A unified command has been established and efforts for clean-up operations are under way at the site of an oil spill north of Kodiak that supports northern sea otters and Steller sea lions, both of which are listed under the Endangered Species Act.
Eagles, waterfowl and seabirds are likely present and Pacific halibut, Pacific cod, walleye Pollock and Pacific herring also are resent in surrounding waters, DEC officials said.
The spill reportedly happened on Feb. 26 after an abandoned building collapsed at Port William on the southern end of Shuyak Island, some 50 miles north northwest of the city of Kodiak. Estimated were that the entire contents of the bladder were released, with up to 3,000 gallons of bunker fuel spilled. The owner of the building had not been identified.
The U.S. Coast Guard and Alaska Department of Environmental Conservation were working with Alaska Chadux LLC, which had a crew heading for the site to begin clean-up operations on Feb. 27.
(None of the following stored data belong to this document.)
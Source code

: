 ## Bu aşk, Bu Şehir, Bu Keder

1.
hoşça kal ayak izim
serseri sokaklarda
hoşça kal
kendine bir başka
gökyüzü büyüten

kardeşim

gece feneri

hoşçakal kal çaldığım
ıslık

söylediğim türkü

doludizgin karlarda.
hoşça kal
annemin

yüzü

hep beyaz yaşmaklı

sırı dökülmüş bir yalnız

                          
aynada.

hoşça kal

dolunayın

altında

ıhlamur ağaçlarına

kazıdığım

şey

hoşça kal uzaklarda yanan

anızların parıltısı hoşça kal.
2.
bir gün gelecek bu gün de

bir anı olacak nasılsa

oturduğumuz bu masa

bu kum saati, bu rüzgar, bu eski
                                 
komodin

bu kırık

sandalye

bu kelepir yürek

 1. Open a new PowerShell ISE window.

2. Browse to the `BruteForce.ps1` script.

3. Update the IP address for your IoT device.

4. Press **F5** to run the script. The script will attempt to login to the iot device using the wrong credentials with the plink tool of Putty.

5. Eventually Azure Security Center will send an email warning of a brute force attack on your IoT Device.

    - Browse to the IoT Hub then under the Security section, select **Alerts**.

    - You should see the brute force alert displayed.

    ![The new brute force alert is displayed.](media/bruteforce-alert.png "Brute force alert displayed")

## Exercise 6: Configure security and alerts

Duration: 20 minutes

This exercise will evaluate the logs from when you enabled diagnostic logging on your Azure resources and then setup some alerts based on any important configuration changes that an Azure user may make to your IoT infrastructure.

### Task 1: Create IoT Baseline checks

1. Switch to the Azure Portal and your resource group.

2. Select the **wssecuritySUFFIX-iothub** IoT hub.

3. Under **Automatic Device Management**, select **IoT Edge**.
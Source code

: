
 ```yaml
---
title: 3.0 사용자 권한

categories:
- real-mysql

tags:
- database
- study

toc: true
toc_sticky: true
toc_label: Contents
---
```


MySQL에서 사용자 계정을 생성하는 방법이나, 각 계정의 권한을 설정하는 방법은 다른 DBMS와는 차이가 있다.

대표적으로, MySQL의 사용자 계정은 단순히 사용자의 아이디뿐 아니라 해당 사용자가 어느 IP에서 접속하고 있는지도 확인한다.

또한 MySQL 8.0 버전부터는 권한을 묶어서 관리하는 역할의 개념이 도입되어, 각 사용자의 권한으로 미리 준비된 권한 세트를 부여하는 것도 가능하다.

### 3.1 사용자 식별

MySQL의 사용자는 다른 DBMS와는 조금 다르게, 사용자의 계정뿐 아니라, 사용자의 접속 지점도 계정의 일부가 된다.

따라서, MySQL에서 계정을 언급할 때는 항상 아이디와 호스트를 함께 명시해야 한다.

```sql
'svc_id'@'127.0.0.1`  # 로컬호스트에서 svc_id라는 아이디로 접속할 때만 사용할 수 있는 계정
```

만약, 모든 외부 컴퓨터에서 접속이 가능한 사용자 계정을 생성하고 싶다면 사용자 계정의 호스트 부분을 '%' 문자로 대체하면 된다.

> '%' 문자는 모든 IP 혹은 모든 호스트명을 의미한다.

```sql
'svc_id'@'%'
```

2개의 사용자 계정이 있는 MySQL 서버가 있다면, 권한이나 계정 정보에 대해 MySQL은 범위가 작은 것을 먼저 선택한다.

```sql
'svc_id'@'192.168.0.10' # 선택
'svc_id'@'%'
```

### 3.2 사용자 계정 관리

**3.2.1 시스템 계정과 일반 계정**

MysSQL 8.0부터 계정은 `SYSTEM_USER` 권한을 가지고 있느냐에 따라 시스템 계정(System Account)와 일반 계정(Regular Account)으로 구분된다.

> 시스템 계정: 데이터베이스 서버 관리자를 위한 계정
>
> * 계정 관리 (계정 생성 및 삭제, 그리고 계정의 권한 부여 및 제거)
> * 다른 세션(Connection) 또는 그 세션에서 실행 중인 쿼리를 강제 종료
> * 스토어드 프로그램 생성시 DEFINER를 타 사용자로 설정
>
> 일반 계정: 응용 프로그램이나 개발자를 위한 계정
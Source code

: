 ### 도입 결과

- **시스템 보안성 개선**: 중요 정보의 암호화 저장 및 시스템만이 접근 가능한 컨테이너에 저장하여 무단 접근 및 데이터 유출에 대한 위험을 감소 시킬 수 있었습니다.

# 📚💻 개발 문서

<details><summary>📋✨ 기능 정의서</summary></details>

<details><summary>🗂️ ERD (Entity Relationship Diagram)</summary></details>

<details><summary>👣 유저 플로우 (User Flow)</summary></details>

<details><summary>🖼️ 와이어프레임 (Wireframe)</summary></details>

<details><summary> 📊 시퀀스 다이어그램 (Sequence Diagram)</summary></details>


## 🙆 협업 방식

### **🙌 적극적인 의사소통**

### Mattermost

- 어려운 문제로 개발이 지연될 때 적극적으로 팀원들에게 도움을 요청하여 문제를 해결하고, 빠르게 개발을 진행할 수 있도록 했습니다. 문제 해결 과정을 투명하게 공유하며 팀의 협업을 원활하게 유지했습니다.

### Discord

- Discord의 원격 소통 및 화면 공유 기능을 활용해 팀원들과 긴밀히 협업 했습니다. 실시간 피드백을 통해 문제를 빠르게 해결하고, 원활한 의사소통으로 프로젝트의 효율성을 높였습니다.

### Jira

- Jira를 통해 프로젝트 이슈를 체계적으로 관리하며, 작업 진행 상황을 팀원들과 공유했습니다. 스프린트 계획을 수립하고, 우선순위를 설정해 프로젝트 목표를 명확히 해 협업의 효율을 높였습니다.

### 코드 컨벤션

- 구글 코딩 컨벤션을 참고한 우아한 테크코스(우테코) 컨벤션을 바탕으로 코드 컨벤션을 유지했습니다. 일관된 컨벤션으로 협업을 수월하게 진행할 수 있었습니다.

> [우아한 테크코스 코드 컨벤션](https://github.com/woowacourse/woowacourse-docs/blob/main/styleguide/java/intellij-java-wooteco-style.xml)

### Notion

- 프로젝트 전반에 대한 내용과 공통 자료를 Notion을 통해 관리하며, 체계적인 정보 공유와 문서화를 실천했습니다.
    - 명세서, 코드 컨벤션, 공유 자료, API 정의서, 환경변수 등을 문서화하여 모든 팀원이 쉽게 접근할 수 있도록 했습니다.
Response measures were to be refined as initial reconnaissance reports were received.
According to a DEC report, wind gusts exceeding 80 miles an hour pushed a building with the fuel bladder off a dock, causing the bladder to rupture and release its contents. DEC officials said that Alaska Chadux would deploy swift water boom across the bay’s entrance and retrieve the bladder with any remaining contents.
“The Unified Command’s priorities are to limit environmental impacts through the containment and cleanup of the spill as quickly and efficiently as possible, said Capt. Sean MacKenzie, federal on scene coordinator for the unified command.